Task material:
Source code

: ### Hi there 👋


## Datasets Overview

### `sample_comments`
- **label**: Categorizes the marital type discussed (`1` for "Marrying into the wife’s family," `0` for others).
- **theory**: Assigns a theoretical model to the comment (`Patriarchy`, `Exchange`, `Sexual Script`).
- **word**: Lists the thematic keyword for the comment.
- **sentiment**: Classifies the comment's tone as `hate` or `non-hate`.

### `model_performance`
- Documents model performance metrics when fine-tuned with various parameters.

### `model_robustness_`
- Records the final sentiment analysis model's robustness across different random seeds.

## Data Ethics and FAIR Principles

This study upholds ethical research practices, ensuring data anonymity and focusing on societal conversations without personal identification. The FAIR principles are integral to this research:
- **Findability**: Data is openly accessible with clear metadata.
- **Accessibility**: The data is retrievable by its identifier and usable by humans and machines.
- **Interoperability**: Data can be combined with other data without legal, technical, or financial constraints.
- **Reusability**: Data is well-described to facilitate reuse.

What the task requires: Work out how many lines in the entries hold the string "sentiment". Your answer should consist solely of that number.

Result of this task: 2